* Instructions to follow: Within the data below, count every line that includes "learning" and report the total alone.

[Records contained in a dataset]
[Start of section]

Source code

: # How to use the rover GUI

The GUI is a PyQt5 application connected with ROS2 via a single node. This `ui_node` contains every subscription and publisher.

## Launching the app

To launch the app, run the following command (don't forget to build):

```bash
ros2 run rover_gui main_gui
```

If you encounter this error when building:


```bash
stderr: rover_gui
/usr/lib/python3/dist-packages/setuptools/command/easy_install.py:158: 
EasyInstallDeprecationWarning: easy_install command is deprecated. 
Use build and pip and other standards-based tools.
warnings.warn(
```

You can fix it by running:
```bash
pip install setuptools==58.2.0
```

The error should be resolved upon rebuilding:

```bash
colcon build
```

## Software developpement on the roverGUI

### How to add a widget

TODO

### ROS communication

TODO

[End of section]
[Start of section]

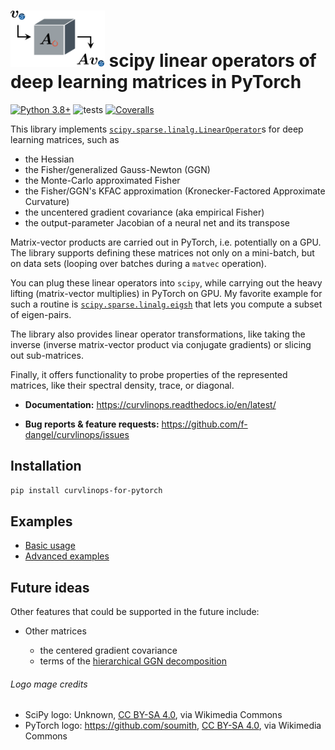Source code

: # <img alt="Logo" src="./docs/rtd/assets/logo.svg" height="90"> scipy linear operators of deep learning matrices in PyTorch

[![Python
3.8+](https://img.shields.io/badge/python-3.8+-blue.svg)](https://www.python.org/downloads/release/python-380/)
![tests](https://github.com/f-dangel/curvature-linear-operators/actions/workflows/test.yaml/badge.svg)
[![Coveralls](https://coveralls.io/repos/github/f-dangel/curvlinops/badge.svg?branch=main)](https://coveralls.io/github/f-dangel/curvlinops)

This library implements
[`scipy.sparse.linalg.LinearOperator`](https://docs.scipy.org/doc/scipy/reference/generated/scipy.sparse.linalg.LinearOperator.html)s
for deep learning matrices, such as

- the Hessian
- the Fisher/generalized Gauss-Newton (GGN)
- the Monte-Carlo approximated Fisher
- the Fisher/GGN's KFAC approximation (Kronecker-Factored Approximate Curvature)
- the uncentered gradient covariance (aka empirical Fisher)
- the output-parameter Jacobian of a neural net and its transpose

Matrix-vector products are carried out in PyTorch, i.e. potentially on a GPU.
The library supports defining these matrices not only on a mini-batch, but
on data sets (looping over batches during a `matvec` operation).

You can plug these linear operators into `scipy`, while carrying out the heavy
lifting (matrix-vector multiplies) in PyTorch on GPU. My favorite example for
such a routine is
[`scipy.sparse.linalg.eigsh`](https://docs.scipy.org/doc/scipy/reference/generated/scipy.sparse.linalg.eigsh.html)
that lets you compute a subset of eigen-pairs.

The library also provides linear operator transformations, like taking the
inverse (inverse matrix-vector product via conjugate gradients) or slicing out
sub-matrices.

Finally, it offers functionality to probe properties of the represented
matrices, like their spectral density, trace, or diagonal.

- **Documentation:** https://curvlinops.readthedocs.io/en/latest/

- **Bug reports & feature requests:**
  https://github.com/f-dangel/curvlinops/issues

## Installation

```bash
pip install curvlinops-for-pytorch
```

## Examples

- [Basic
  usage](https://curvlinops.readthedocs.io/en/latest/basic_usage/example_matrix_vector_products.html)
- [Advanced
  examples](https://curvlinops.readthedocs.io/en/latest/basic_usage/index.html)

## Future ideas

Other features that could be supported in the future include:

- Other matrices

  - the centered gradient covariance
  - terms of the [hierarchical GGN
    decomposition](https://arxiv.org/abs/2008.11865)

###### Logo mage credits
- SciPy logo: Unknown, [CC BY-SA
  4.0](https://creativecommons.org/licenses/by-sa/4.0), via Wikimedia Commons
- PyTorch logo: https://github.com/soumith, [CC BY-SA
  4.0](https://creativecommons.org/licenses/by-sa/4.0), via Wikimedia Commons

[End of section]

* Problem solution: 2